È rilevante e non manifestamente infondata la questione di legittimità costituzionale dell’articolo dell’art. 66, comma 2, d.P.R. n. 131 del 1986 - in relazione agli artt. 3 e 24 Cost. - nella parte in cui non prevede che la disposizione di cui al comma 1 non si applica al rilascio dell’originale o della copia della sentenza o di altro provvedimento giurisdizionale, che debba essere utilizzato per proporre l’azione di ottemperanza innanzi al giudice amministrativo

Ha ricordato la Sezione che l’art. 66, d.P.R.n. 131 del 1986, al comma 1 stabilisce il divieto per i cancellieri ed i segretari degli organi giurisdizionali di rilasciare originali, copie ed estratti degli atti soggetti a registrazione in termine fisso, da essi formati o autenticati, se non dopo la registrazione degli stessi, con relativo pagamento dell'imposta, prevedendo, al secondo comma, tassative eccezioni al divieto di rilascio di copia di atti, nelle more della registrazione. 

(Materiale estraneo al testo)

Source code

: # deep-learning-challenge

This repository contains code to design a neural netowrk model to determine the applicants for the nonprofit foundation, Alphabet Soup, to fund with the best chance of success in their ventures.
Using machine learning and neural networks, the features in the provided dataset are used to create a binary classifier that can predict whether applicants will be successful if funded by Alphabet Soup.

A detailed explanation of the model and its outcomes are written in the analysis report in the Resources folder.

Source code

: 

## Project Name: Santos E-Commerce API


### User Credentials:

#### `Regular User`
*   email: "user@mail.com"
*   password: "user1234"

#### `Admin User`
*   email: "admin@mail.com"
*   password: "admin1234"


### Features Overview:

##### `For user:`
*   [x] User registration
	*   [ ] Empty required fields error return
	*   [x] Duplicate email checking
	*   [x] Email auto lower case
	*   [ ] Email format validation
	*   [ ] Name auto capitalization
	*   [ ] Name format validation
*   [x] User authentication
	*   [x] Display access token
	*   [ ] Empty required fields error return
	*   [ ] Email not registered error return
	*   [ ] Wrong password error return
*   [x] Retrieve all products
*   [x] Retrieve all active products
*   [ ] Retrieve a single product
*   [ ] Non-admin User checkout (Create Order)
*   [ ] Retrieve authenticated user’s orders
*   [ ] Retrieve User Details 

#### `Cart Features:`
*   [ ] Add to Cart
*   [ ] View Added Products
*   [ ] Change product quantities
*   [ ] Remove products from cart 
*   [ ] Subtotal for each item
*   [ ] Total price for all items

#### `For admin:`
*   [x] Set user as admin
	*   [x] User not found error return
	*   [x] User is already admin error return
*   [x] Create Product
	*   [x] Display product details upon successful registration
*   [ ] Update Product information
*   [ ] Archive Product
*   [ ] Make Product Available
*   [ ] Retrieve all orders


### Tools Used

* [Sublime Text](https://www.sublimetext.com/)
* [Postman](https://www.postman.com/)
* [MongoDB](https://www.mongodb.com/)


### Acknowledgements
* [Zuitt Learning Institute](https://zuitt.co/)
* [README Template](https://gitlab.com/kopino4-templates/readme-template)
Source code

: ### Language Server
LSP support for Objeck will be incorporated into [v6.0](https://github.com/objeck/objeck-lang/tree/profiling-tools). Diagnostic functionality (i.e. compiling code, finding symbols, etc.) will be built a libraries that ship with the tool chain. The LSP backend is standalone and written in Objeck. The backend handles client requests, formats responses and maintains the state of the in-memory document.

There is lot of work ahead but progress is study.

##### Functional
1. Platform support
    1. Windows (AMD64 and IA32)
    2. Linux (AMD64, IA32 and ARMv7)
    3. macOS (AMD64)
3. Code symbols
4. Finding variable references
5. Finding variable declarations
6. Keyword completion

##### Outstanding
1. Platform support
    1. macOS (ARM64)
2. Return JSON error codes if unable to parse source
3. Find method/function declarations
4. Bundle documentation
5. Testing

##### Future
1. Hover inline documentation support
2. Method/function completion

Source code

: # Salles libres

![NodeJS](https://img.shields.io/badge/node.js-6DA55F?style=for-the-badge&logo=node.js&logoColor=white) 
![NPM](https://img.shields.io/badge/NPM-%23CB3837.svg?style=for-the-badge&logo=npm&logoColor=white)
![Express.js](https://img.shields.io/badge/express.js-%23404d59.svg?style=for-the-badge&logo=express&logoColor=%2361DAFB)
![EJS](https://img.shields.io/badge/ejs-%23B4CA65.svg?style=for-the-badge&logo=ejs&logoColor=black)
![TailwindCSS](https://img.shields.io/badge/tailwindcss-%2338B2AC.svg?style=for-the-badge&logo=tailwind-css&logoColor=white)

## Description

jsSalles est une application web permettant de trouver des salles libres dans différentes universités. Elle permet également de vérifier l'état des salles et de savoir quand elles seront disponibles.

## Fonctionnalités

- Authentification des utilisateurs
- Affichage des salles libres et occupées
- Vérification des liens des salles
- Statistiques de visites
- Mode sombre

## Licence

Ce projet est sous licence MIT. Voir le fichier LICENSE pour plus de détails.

A tali deroghe, previste dal legislatore, si sono aggiunte quelle rispettivamente introdotte: dalla sentenza della Corte costituzionale 6 dicembre 2002, n. 522, che ha dichiarato l’illegittimità costituzionale dell’art. 66, d.lgs. n. 131 del 1986 “nella parte in cui non prevede che la disposizione di cui al comma 1 non si applica al rilascio dell'originale o della copia della sentenza o di altro provvedimento giurisdizionale, che debba essere utilizzato per procedere all'esecuzione forzata”; dalla sentenza della Corte Costituzionale 10 giugno 2010, n. 198, che ha dichiarato l’illegittimità costituzionale del medesimo art. 66 “nella parte in cui non prevede che la disposizione di cui al comma 1 non si applichi al rilascio di copia dell'atto conclusivo (sentenza o verbale di conciliazione) della causa di opposizione allo stato passivo fallimentare, ai fini della variazione di quest'ultimo”.
La Sezione ha escluso di poter fare riferimento, sic et sempliciter, alla sentenza n. 522 del 2002 del giudice delle leggi, perché la stessa non ha i caratteri di una c.d. “additiva di principio” e non consente quindi al giudice comune di rimediare direttamente alle ulteriori lacune che gli vengano prospettate o che egli stesso individui, sia pure nel medesimo tessuto normativo già inciso dalle richiamate declaratorie di incostituzionalità. 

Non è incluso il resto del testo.